Now… this is all very easy for me to say.  These are the blazing hot takes of a man who thankfully has never seen war.  While a quick Google of “American Sniper” will clue you in on the national debate RAGING about the validity of this movie’s place in the national consciousness, the opinion I’ve decided to side with is that of Paul Rieckhoff, Iraq War veteran and CEO of Iraq and Afghanistan Veterans of America.  Rieckhoff recently wrote a review of the film for Variety in which he called American Sniper, “a cinematic-bullseye,” because that’s what it is… within reason.

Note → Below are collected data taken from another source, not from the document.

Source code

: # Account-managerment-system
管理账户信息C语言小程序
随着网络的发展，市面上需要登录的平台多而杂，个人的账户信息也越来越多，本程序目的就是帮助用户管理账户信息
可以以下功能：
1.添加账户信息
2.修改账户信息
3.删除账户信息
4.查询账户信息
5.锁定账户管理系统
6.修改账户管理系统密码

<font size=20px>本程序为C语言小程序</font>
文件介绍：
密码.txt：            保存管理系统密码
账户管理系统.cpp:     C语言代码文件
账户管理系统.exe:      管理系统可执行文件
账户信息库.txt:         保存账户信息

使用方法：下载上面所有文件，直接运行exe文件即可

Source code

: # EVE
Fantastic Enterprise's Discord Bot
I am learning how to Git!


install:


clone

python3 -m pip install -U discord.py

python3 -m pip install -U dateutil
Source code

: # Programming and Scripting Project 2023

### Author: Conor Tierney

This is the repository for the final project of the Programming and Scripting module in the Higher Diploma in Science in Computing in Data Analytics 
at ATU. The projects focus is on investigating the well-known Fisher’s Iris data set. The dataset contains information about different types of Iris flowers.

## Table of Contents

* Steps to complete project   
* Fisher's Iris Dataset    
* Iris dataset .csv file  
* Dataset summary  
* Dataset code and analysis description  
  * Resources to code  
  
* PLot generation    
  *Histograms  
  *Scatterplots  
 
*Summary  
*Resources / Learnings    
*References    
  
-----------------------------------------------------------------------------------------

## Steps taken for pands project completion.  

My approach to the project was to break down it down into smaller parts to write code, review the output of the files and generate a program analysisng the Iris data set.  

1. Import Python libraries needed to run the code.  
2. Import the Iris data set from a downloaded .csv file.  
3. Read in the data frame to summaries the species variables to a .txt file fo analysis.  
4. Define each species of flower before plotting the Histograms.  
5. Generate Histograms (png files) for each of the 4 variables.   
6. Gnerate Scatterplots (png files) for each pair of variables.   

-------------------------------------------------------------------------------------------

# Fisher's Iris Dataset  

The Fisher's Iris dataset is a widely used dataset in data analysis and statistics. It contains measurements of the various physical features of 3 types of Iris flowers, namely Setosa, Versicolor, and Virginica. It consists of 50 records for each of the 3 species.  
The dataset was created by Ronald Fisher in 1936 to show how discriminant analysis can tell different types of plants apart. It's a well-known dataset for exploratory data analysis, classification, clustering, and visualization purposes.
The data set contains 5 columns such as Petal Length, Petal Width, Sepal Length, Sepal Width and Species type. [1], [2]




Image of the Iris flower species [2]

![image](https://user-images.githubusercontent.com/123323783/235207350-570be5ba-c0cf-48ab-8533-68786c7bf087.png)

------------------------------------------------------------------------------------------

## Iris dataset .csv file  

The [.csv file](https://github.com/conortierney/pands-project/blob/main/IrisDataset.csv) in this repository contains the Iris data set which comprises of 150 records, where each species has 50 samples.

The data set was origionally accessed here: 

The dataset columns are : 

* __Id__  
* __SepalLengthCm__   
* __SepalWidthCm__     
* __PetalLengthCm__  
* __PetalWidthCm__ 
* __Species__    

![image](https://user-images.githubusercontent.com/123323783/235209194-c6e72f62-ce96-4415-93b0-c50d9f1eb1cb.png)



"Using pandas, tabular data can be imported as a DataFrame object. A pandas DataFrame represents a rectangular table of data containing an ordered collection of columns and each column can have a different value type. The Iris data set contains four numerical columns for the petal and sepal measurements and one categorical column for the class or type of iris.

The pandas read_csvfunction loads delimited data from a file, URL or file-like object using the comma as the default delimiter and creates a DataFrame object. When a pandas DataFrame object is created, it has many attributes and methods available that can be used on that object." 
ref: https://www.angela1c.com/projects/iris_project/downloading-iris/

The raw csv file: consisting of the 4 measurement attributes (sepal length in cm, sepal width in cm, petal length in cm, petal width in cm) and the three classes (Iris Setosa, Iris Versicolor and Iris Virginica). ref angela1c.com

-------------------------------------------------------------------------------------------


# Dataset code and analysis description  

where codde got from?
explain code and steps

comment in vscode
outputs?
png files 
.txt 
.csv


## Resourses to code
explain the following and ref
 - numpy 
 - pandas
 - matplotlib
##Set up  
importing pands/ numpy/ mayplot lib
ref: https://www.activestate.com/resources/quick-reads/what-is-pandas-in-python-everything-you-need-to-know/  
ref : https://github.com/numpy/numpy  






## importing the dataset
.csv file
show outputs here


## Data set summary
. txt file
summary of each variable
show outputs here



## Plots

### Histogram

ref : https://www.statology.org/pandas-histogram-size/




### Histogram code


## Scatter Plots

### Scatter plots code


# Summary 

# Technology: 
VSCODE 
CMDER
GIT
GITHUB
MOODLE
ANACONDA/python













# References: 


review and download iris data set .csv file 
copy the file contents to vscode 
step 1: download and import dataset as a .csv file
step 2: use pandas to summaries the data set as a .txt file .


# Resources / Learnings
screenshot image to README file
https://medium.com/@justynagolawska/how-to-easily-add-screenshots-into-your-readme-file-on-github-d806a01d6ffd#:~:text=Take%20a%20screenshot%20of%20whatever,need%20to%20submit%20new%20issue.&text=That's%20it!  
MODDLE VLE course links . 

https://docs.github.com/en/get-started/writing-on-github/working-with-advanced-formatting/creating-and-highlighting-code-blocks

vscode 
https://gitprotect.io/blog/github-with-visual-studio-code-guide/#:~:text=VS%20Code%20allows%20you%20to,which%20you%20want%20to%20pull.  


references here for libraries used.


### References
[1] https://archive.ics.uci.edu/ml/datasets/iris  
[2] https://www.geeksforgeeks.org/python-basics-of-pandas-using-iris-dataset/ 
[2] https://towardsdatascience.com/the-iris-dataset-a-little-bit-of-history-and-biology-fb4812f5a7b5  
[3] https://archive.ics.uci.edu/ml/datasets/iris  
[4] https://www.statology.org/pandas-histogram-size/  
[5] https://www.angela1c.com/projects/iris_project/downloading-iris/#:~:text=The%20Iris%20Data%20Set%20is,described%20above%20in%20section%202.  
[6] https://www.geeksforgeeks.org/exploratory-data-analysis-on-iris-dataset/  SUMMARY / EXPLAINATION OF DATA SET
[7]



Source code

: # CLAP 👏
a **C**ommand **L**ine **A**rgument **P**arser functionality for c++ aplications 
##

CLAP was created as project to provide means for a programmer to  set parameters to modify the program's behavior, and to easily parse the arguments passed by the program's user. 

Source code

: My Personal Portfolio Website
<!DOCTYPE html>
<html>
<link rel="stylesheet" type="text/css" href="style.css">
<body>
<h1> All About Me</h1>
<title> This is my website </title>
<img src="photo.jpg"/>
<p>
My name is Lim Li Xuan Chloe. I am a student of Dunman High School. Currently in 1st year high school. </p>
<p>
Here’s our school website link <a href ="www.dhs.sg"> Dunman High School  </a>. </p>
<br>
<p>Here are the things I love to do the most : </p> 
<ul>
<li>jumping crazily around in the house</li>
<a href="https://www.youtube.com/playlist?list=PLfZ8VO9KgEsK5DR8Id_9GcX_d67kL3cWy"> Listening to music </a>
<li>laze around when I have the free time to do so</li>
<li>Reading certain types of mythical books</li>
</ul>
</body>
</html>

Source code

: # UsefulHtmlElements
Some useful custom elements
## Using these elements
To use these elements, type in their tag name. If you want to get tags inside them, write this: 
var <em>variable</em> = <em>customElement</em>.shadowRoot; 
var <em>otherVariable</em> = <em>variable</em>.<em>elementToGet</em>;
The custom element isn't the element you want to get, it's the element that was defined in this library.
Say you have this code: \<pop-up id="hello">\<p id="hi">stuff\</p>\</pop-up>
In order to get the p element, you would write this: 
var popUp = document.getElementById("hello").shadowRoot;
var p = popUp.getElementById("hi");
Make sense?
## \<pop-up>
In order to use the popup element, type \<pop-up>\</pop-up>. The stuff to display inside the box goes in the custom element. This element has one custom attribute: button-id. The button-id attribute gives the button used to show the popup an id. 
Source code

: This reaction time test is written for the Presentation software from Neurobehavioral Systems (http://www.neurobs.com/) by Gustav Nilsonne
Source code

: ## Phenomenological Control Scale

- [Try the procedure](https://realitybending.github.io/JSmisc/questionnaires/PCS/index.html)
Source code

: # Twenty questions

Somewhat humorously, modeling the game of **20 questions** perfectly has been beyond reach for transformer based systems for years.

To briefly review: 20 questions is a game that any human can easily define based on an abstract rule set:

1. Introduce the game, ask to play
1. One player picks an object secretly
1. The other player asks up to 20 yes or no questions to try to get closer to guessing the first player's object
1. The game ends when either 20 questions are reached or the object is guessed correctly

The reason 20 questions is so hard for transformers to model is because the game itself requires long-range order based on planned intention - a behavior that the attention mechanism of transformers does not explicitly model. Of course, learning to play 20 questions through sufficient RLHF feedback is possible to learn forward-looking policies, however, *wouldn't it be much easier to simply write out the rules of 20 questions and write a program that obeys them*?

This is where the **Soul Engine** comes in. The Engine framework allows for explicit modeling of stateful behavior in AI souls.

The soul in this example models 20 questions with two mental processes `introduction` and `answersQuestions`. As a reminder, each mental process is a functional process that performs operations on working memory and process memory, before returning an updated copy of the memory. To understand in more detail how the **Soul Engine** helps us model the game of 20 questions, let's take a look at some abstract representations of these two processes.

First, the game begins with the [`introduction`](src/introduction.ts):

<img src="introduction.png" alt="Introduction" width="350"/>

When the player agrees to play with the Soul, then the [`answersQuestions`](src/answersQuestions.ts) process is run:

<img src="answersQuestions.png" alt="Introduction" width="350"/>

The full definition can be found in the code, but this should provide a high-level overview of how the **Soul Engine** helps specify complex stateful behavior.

“American Sniper” does not, however, much address the overall complexity of the larger political issues surrounding the war — or the complexity of the Iraqi side of the experience. And that’s OK. Kyle, much like many I served with, and our president himself during most of the Iraq War, held a very black-and-white view of the conflict. We were right, they were wrong. That’s how they saw things. Eastwood and Cooper have both commented extensively that they looked to classic Hollywood Westerns to inspire this film. And they succeeded. In “American Sniper,” like in Chris Kyle and George Bush’s Iraq War, American troops wore the white hats, and Iraqi fighters wore the black ones. That was their war. That was their truth.


To draw a blockbuster comparison, re-rack the frame on The First Avenger and imagine if Captain America focused on the emotional weight of being a man out of time compelled to carry the the shield because of his sense of duty and not about how cool it is to be a superhero.

What Eastwood does, arguably better than any other American director, is tell a story that anyone can enjoy, but resonates most closely with the people in league with the subject.  Ask someone from Ohio what makes Mystic River authentic, and they might say “the Boston accent is better than any other ‘Boston’ movie.”  Ask someone from Boston the same question, and they’ll say, “the attitude.”

The same comparison can be drawn for American Sniper.  This movie is going to resonate differently with an American serviceman or woman than it would with a general movie going audience.  It is the respectful detail that Cooper and Eastwood apply to American Sniper with that subset in mind that make this movie an Oscar contender.  No matter where this movie hits your politics, the art of applying the intricacies and unbelievable pressures known only to a few and painting them on a canvas intended for millions to see is text book movie magic.